Только до всего ли этого было Берии теперь? Утратив после безумной выходки Харина остатки доверия к подземным обитателям, он общался теперь только с бегемотом. Но, даже теряя нить сознания, он сохранял мстительную свою природу. Обливаясь холодным, предсмертным уже практически потом, он настырно тыкал в морду благодушной скотине фотографии подозреваемых в организации нападения на мутантоприемник.
Даже толстокожему провидцу было отнюдь не просто вычислить Шуршалина (он давно был у Берии на смутном подозрении). И все же, помотав в тяжком раздумье тяжелым своим черепом, Хаусхофер уткнулся слюнявой мордой в портрет генерала. Благодарный Лаврентий Палыч зарылся лицом в складки шкуры серого гиганта и зашептал: «Подсказал бы ты, звереныш бессловесный, выжить мне как?»
Шептал он довольно долго. До тех пор, пока в мозгу как бы сама собой не зашевелилась, казалось бы, дикая, но, с другой стороны, вполне перспективная мысль. И он из последних сил потащился в лабораторию, где хранились колбы с препаратами, синтезированными из биоматериала доисторических долгожителей.
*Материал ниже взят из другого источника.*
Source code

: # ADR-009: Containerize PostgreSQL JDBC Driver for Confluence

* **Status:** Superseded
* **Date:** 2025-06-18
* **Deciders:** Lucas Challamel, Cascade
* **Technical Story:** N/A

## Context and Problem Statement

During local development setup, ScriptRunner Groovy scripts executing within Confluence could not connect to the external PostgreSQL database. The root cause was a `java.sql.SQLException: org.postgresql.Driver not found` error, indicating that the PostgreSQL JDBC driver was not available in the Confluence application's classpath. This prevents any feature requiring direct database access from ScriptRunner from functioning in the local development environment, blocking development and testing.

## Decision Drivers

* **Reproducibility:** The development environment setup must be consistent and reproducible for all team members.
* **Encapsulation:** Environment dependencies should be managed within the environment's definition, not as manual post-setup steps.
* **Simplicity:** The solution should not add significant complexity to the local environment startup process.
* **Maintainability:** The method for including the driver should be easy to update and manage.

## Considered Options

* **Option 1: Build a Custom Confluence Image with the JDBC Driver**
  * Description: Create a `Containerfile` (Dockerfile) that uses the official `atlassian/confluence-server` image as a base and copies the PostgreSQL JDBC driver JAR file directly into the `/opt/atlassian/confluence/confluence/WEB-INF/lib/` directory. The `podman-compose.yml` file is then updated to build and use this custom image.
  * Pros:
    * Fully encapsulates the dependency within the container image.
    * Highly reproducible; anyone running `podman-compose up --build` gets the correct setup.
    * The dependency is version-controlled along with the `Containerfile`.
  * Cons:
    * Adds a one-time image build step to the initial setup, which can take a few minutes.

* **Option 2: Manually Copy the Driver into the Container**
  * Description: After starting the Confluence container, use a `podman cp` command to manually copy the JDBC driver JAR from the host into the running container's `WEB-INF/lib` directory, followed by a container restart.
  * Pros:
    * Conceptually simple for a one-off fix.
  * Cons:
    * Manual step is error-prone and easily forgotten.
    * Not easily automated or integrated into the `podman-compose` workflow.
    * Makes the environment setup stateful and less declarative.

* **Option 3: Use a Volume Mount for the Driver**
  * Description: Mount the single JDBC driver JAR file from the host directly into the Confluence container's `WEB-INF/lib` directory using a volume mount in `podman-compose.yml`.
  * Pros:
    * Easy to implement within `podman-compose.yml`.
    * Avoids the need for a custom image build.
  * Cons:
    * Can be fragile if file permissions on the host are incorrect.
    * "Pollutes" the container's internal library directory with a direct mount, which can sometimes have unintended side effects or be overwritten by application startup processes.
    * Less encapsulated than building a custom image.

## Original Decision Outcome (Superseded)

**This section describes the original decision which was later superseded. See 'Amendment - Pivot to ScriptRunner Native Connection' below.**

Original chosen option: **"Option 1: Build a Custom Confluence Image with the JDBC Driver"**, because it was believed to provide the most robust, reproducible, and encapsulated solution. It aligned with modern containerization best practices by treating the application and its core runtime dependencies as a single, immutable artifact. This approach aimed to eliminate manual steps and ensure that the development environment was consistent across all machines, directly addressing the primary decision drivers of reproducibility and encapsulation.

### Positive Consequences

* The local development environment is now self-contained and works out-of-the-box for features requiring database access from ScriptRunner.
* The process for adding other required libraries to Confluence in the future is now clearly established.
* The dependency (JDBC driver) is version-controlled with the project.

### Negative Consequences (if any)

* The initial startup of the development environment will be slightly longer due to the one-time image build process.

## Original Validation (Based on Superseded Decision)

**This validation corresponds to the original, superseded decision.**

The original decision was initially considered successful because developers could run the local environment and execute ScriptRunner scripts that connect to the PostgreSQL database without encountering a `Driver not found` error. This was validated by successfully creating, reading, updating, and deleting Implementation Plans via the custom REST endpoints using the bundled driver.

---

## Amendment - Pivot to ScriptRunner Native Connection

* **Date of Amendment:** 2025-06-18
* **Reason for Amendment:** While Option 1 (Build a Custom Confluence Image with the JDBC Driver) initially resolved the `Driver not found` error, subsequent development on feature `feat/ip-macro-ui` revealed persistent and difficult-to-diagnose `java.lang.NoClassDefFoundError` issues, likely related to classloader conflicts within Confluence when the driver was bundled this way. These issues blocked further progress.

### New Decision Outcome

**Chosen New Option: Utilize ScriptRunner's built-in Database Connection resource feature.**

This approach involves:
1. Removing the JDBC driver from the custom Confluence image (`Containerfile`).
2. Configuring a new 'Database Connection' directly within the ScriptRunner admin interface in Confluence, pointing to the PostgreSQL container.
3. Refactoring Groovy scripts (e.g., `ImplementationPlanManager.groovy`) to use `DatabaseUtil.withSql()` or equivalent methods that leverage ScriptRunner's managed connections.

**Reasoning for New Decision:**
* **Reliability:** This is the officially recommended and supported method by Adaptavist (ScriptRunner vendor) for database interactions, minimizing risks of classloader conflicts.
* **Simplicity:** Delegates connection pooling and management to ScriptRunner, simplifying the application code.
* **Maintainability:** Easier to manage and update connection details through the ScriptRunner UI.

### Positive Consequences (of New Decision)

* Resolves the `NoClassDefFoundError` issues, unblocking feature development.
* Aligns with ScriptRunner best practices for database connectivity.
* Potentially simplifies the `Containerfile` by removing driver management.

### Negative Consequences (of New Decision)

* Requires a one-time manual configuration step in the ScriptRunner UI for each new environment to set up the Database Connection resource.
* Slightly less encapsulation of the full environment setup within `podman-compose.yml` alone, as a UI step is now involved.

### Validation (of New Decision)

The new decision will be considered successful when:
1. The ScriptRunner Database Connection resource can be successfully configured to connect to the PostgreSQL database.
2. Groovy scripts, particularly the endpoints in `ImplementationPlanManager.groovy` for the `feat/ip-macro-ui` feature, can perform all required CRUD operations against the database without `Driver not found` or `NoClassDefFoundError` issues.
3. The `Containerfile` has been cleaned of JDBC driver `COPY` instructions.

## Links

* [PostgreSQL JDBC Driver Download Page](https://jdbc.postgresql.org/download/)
Он знал, что вакцина из крови Хаусхофера в ходе испытаний проявляла себя наилучшим образом. Мелькнуло, правда, воспоминание о незавидной участи академика Петрова, пошедшего фактически по тому же рискованному пути. Но иного выхода его разлагающийся мозг уже не усматривал. Под угрозой немедленной ликвидации трепещущий лаборант сделал Лаврентию Палычу инъекцию.
Мутировать Берия начал уже на следующий день. Стала на глазах дубеть кожа и распухать конечности. Но вместе с тем прорезывалась потихоньку и прозорливость глубинная — явно позитивный симптом. Агония прекратилась, сменившись бурным, даже неистовым развитием всех проявлений его обновленного организма.
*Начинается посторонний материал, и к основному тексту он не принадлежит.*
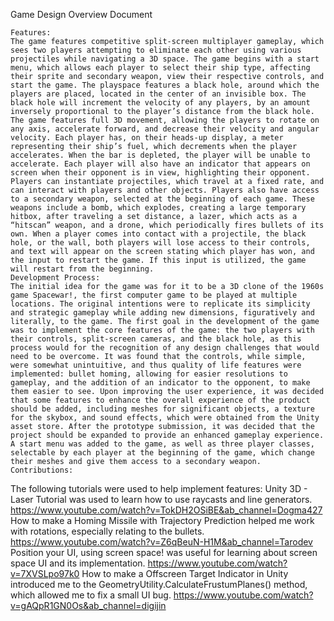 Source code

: Game Design Overview Document

	Features:
	The game features competitive split-screen multiplayer gameplay, which sees two players attempting to eliminate each other using various projectiles while navigating a 3D space. The game begins with a start menu, which allows each player to select their ship type, affecting their sprite and secondary weapon, view their respective controls, and start the game. The playspace features a black hole, around which the players are placed, located in the center of an invisible box. The black hole will increment the velocity of any players, by an amount inversely proportional to the player’s distance from the black hole. The game features full 3D movement, allowing the players to rotate on any axis, accelerate forward, and decrease their velocity and angular velocity. Each player has, on their heads-up display, a meter representing their ship’s fuel, which decrements when the player accelerates. When the bar is depleted, the player will be unable to accelerate. Each player will also have an indicator that appears on screen when their opponent is in view, highlighting their opponent. Players can instantiate projectiles, which travel at a fixed rate, and can interact with players and other objects. Players also have access to a secondary weapon, selected at the beginning of each game. These weapons include a bomb, which explodes, creating a large temporary hitbox, after traveling a set distance, a lazer, which acts as a “hitscan” weapon, and a drone, which periodically fires bullets of its own. When a player comes into contact with a projectile, the black hole, or the wall, both players will lose access to their controls, and text will appear on the screen stating which player has won, and the input to restart the game. If this input is utilized, the game will restart from the beginning.
	Development Process:
	The initial idea for the game was for it to be a 3D clone of the 1960s game Spacewar!, the first computer game to be played at multiple locations. The original intentions were to replicate its simplicity and strategic gameplay while adding new dimensions, figuratively and literally, to the game. The first goal in the development of the game was to implement the core features of the game: the two players with their controls, split-screen cameras, and the black hole, as this process would for the recognition of any design challenges that would need to be overcome. It was found that the controls, while simple, were somewhat unintuitive, and thus quality of life features were implemented: bullet homing, allowing for easier resolutions to gameplay, and the addition of an indicator to the opponent, to make them easier to see. Upon improving the user experience, it was decided that some features to enhance the overall experience of the product should be added, including meshes for significant objects, a texture for the skybox, and sound effects, which were obtained from the Unity asset store. After the prototype submission, it was decided that the project should be expanded to provide an enhanced gameplay experience. A start menu was added to the game, as well as three player classes, selectable by each player at the beginning of the game, which change their meshes and give them access to a secondary weapon.
	Contributions:
The following tutorials were used to help implement features:
Unity 3D - Laser Tutorial was used to learn how to use raycasts and line generators. https://www.youtube.com/watch?v=TokDH2OSiBE&ab_channel=Dogma427 
How to make a Homing Missile with Trajectory Prediction helped me work with rotations, especially relating to the bullets. https://www.youtube.com/watch?v=Z6qBeuN-H1M&ab_channel=Tarodev
Position your UI, using screen space! was useful for learning about screen space UI and its implementation. https://www.youtube.com/watch?v=7XVSLpo97k0
How to make a Offscreen Target Indicator in Unity introduced me to the GeometryUtility.CalculateFrustumPlanes() method, which allowed me to fix a small UI bug. https://www.youtube.com/watch?v=gAQpR1GN0Os&ab_channel=digijin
Глядя на себя в громадное зеркало, прежде отражавшее, пусть несколько полноватое, но тем не менее такое милое ему тело, Лаврентий Палыч видел теперь не обретшего пока окончательной формы мутанта в лохмотьях лопнувшего френча. «Ну что ж, пусть хоть так», — подумал он. «Только вот с бабами теперь как?» — опечалился он сразу же, увидав чудовищно раздувшийся член свой, торчавший из разодранных в клочья галифе. «Ладно, приспособимся как-нибудь, — ободрил он сам себя. И тут же решил: — Однако двух бегемотов Евразии не прокормить». И, хищно оскалившись, побрел во тьму лабиринта, где некоторое время спустя разыгралась кровавая драма.
Ирак. Той же порой
Палач ждал казни. Теперь, как он когда-то на горной полянке постиг, его черед стать жертвой настал. Все случилось буднично просто. Хасан сдал его Мусе Аль-Закарийи, известному бенладеновскому подручному, развлекавшемуся в последние месяцы отловом на территории Ирака иностранных граждан.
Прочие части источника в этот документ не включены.